YOUR INSTRUCTIONS: Copy each line of the data beneath in which the word "playing" appears.

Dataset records

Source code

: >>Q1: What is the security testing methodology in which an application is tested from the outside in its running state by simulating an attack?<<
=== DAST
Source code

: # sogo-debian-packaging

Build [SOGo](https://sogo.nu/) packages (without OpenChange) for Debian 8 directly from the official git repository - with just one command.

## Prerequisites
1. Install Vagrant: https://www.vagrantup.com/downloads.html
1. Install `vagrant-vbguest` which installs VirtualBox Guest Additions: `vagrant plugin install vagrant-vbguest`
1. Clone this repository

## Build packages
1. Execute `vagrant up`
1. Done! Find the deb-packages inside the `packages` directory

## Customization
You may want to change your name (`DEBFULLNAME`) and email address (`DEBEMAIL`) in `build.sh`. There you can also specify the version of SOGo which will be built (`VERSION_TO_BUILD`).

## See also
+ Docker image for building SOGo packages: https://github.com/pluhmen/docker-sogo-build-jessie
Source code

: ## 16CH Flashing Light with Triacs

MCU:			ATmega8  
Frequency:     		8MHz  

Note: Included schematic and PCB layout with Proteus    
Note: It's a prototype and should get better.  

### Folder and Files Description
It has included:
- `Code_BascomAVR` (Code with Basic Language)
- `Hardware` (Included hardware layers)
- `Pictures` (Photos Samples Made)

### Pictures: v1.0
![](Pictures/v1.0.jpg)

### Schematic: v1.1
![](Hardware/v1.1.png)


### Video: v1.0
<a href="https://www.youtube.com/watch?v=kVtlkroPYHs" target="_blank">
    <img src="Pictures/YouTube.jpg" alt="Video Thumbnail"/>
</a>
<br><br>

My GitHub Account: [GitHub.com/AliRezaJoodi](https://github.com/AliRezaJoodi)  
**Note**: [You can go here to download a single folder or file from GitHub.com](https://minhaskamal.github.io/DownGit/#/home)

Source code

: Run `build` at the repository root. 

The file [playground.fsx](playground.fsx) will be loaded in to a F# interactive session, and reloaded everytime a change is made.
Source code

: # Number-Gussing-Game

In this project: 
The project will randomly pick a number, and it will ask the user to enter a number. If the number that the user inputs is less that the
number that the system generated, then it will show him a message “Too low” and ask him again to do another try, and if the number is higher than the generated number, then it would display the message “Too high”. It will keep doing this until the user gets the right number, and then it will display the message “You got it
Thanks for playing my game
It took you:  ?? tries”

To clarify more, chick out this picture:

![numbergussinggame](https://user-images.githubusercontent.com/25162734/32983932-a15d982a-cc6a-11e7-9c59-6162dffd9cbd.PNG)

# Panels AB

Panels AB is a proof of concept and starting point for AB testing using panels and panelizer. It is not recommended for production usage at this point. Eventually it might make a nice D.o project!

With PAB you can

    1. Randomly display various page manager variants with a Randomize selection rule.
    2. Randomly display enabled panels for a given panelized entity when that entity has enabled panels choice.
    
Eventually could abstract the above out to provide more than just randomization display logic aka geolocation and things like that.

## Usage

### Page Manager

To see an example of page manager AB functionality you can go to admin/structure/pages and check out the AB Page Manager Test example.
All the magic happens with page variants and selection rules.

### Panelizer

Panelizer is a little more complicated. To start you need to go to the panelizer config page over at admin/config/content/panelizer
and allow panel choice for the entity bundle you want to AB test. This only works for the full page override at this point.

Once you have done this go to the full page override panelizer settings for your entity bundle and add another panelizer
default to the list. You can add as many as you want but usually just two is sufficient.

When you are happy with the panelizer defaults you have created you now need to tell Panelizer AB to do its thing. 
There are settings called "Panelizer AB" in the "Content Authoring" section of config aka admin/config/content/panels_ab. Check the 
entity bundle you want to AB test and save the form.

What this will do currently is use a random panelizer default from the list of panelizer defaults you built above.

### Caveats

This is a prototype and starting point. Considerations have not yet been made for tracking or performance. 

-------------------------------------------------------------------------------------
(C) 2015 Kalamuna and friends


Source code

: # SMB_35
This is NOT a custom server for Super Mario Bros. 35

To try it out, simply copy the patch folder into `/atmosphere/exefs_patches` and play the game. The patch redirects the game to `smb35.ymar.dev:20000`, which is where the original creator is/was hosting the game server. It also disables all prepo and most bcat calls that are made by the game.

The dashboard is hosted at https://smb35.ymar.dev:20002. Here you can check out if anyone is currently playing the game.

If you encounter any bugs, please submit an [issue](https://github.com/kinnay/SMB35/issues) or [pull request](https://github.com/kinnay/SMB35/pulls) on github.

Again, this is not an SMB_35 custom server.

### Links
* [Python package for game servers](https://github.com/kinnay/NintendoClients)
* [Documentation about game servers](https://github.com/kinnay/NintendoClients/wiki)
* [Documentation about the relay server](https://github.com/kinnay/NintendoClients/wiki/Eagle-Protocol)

SOLUTION TO THIS PROBLEM:
Thanks for playing my game
The dashboard is hosted at https://smb35.ymar.dev:20002. Here you can check out if anyone is currently playing the game.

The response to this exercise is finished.